17 May, 2010
Posted by Bhavin Turakhia
Since my discussion thread on the efficiency of the in-memory data structure of ZeroMQ with Martin Sustrik, I have been reading up a bit by bit on efficient data structures, primarily from the perspective of memory utilization. Data structures that provide constant lookup time with minimal memory utilization can give a significant performance boost since access to CPU cache is considerably faster than access to RAM. This post is a compendium of a few data structures I came across and salient aspects about them
Judy arrays http://judy.sourceforge.net/doc/10minutes.htm
Excerpt: A Judy tree is generally faster than and uses less memory than contemporary forms of trees such as binary (AVL) trees, b-trees, and skip-lists.
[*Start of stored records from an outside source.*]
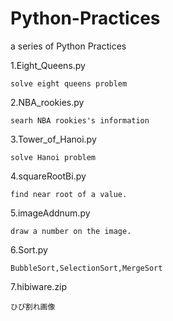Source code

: # Python-Practices
a series of Python Practices
  
  1.Eight_Queens.py	
  
  
    solve eight queens problem 
  2.NBA_rookies.py	
  
  
    searh NBA rookies's information
  3.Tower_of_Hanoi.py	
  
  
    solve Hanoi problem
  4.squareRootBi.py
  
  
    find near root of a value.

  5.imageAddnum.py
  
    draw a number on the image.

  6.Sort.py
  
    BubbleSort,SelectionSort,MergeSort
  
  7.hibiware.zip

    ひび割れ画像
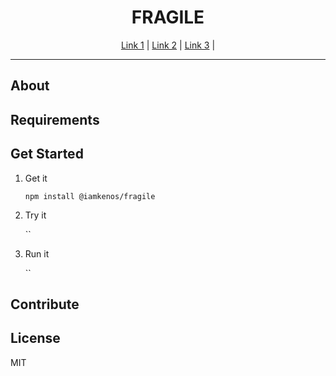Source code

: <h1 align="center">FRAGILE</h1>

<p align="center">
  <a href="./docs/LINK_1.md">Link 1</a> |
  <a href="./docs/LINK_2.md">Link 2</a> |
  <a href="./docs/LINK_3.md">Link 3</a> |
</p>

---

## About

## Requirements

## Get Started

1. Get it

   `npm install @iamkenos/fragile`

2. Try it

   ``

3. Run it

   ``

## Contribute

## License

MIT
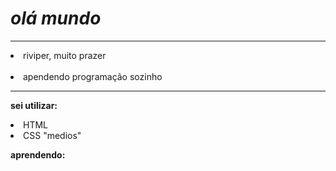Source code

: <h1> <em><strong>olá mundo</strong></em>  </h1>
<hr>

<p> 
  <li>  riviper, muito prazer</li> <br> 
  <li>apendendo programação sozinho</p></li>
<hr>
<p>
  <strong>sei utilizar:</strong>
</p>

<li>HTML</li>
<li>CSS "medios"</li>

<p>
  <strong>aprendendo:</strong>
</p>
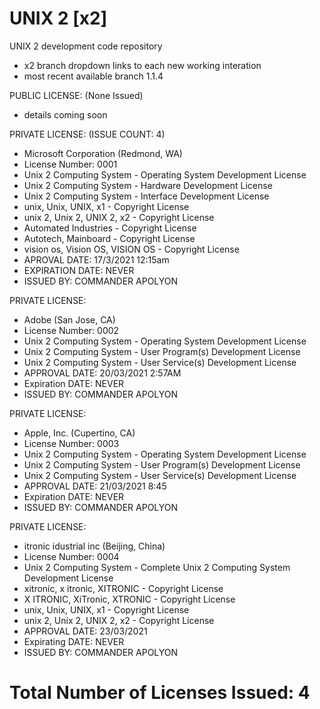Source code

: # UNIX 2 [x2]
UNIX 2 development code repository
- x2 branch dropdown links to each new working interation
- most recent available branch 1.1.4

PUBLIC LICENSE: (None Issued)
- details coming soon

PRIVATE LICENSE: (ISSUE COUNT: 4)

- Microsoft Corporation (Redmond, WA)
- License Number: 0001
- Unix 2 Computing System           - Operating System Development License
- Unix 2 Computing System           - Hardware Development License
- Unix 2 Computing System           - Interface Development License
- unix, Unix, UNIX, x1              - Copyright License
- unix 2, Unix 2, UNIX 2, x2        - Copyright License
- Automated Industries              - Copyright License
- Autotech, Mainboard               - Copyright License
- vision os, Vision OS, VISION OS   - Copyright License
- APROVAL DATE:    17/3/2021 12:15am
- EXPIRATION DATE: NEVER
- ISSUED BY:       COMMANDER APOLYON

PRIVATE LICENSE: 
- Adobe (San Jose, CA)
- License Number: 0002
- Unix 2 Computing System           - Operating System Development License
- Unix 2 Computing System           - User Program(s) Development License
- Unix 2 Computing System           - User Service(s) Development License
- APPROVAL DATE:   20/03/2021 2:57AM
- Expiration DATE: NEVER
- ISSUED BY:       COMMANDER APOLYON

PRIVATE LICENSE:
- Apple, Inc. (Cupertino, CA)
- License Number: 0003
- Unix 2 Computing System           - Operating System Development License
- Unix 2 Computing System           - User Program(s) Development License
- Unix 2 Computing System           - User Service(s) Development License
- APPROVAL DATE:   21/03/2021 8:45
- Expiration DATE: NEVER
- ISSUED BY:       COMMANDER APOLYON

PRIVATE LICENSE:
- itronic idustrial inc (Beijing, China)
- License Number: 0004
- Unix 2 Computing System           - Complete Unix 2 Computing System Development License
- xitronic, x itronic, XITRONIC     - Copyright License
- X ITRONIC, XiTronic,  XTRONIC     - Copyright License
- unix, Unix, UNIX, x1              - Copyright License
- unix 2, Unix 2, UNIX 2, x2        - Copyright License 
- APPROVAL DATE:   23/03/2021
- Expirating DATE: NEVER
- ISSUED BY:       COMMANDER APOLYON

# Total Number of Licenses Issued: 4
When used in the “Judy Scalable Hashing” configuration, Judy is generally faster then a hashing method at all populations. A (CPU) cache-line fill is additional time required to do a read reference from RAM when a word is not found in cache. In today’s computers the time for a cache-line fill is in the range of 50..2000 machine instructions. Therefore a cache-line fill should be avoided when fewer than 50 instructions can do the same job. Judy rarely compromises speed/space performance for simplicity (Judy will never be called simple except at the API). Judy is designed to avoid cache-line fills wherever possible. The Achilles heel of a simple digital tree is very poor memory utilization, especially when the N in N-ary (the degree or fanout of each branch) increases. The Judy tree design was able to solve this problem. In fact a Judy tree is more memory-efficient than almost any other competitive structure (including a simple linked list).
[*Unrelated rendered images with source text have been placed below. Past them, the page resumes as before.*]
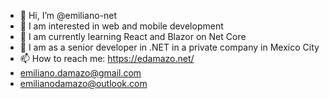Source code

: - 👋 Hi, I’m @emiliano-net
- 👀 I am interested in web and mobile development
- 🌱 I am currently learning React and Blazor on Net Core
- 💞️ I am as a senior developer in .NET in a private company in Mexico City
- 📫 How to reach me: https://edamazo.net/
- emiliano.damazo@gmail.com
- emilianodamazo@outlook.com
<!---
emiliano-net/emiliano-net is a ✨ special ✨ repository because its `README.md`
--->
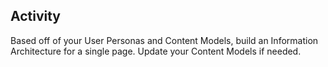 ## Activity

Based off of your User Personas and Content Models, build an Information Architecture for a single page. Update your Content Models if needed.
HAT-trie – a cache concious trie http://portal.acm.org/citation.cfm?id=1273761
Excerpt: Tries are the fastest tree-based data structures for managing strings in-memory, but are space-intensive. The burst-trie is almost as fast but reduces space by collapsing trie-chains into buckets. This is not however, a cache-conscious approach and can lead to poor performance on current processors. In this paper, we introduce the HAT-trie, a cache-conscious trie-based data structure that is formed by carefully combining existing components. We evaluate performance using several real-world datasets and against other high-performance data structures. We show strong improvements in both time and space; in most cases approaching that of the cache-conscious hash table. Our HAT-trie is shown to be the most efficient trie-based data structure for managing variable-length strings in-memory while maintaining sort order.
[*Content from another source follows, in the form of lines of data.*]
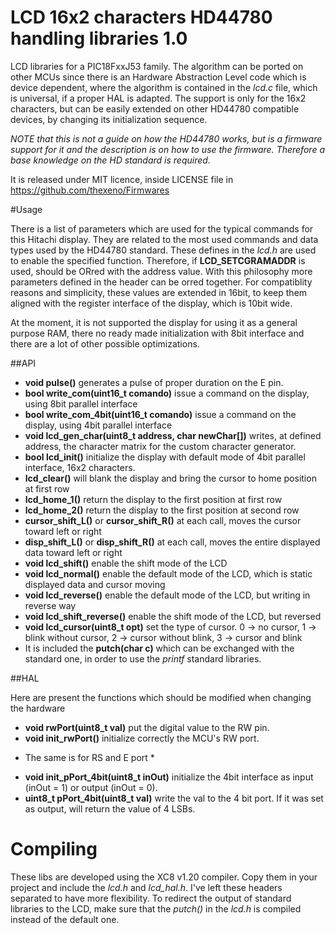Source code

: # LCD 16x2 characters HD44780 handling libraries 1.0

LCD libraries for a PIC18FxxJ53 family. The algorithm can be ported on other MCUs since there is an Hardware Abstraction Level code which is device dependent, where the algorithm is contained in the *lcd.c* file, which is universal, if a proper HAL is adapted. The support is only for the 16x2 characters, but can be easily extended on other HD44780 compatible devices, by changing its initialization sequence. 

*NOTE that this is not a guide on how the HD44780 works, but is a firmware support for it and the description is on how to use the firmware. Therefore a base knowledge on the HD standard is required.*

It is released under MIT licence, inside LICENSE file in https://github.com/thexeno/Firmwares

#Usage

There is a list of parameters which are used for the typical commands for this Hitachi display. They are related to the most used commands and data types used by the HD44780 standard. 
These defines in the *lcd.h* are used to enable the specified function. Therefore, if **LCD_SETCGRAMADDR** is used, should be ORred with the address value. With this philosophy more parameters defined in the header can be orred together. For compatiblity reasons and simplicity, these values are extended in 16bit, to keep them aligned with the register interface of the display, which is 10bit wide.

At the moment, it is not supported the display for using it as a general purpose RAM, there no ready made initialization with 8bit interface and there are a lot of other possible optimizations.

##API

- **void pulse()** generates a pulse of proper duration on the E pin.
- **bool write_com(uint16_t comando)** issue a command on the display, using 8bit parallel interface
- **bool write_com_4bit(uint16_t comando)** issue a command on the display, using 4bit parallel interface
- **void lcd_gen_char(uint8_t address, char newChar[])** writes, at defined address, the character matrix for the custom character generator.
- **bool lcd_init()** initialize the display with default mode of 4bit parallel interface, 16x2 characters.
- **lcd_clear()** will blank the display and bring the cursor to home position at first row
- **lcd_home_1()** return the display to the first position at first row
- **lcd_home_2()** return the display to the first position at second row
- **cursor_shift_L()** or **cursor_shift_R()** at each call, moves the cursor toward left or right
- **disp_shift_L()** or **disp_shift_R()** at each call, moves the entire displayed data toward left or right
- **void lcd_shift()** enable the shift mode of the LCD
- **void lcd_normal()** enable the default mode of the LCD, which is static displayed data and cursor moving
- **void lcd_reverse()** enable the default mode of the LCD, but writing in reverse way
- **void lcd_shift_reverse()** enable the shift mode of the LCD, but reversed
- **void lcd_cursor(uint8_t opt)** set the type of cursor. 0 -> no cursor, 1 -> blink without cursor, 2 -> cursor without blink, 3 -> cursor and blink
- It is included the **putch(char c)** which can be exchanged with the standard one, in order to use the *printf* standard libraries.

##HAL

Here are present the functions which should be modified when changing the hardware

- **void rwPort(uint8_t val)** put the digital value to the RW pin.
- **void init_rwPort()** initialize correctly the MCU's RW port.
* The same is for RS and E port *
- **void init_pPort_4bit(uint8_t inOut)** initialize the 4bit interface as input (inOut = 1) or output (inOut = 0).
- **uint8_t pPort_4bit(uint8_t val)** write the val to the 4 bit port. If it was set as output, will return the value of 4 LSBs.

# Compiling

These libs are developed using the XC8 v1.20 compiler. Copy them in your project and include the *lcd.h* and *lcd_hal.h*. I've left these headers
separated to have more flexibility. To redirect the output of standard libraries to the LCD, make sure that the *putch()* in the *lcd.h* is compiled instead of the default one.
Burst Trie http://goanna.cs.rmit.edu.au/~jz/fulltext/acmtois02.pdf
Excerpt: Many applications depend on efficient management of large sets of distinct strings in memory. We propose a new data structure, the burst trie, that has significant advantages over existing options for such applications: it requires no more memory than a binary tree; it is as fast as a trie; and, while not as fast as a hash table, a burst trie maintains the strings in sorted or near-sorted order. These experiments show that the burst trie is particularly effective for the skewed frequency distributions common in text collections, and dramatically outperforms all other data structures for the task of managing strings while maintaining sort order.
Radix trie (aka Patricia trie) http://en.wikipedia.org/wiki/Radix_tree
Excerpt: The radix tree is easiest to understand as a space-optimized trie where each node with only one child is merged with its child. Unlike balanced trees, radix trees permit lookup, insertion, and deletion in O(k) time rather than O(log n)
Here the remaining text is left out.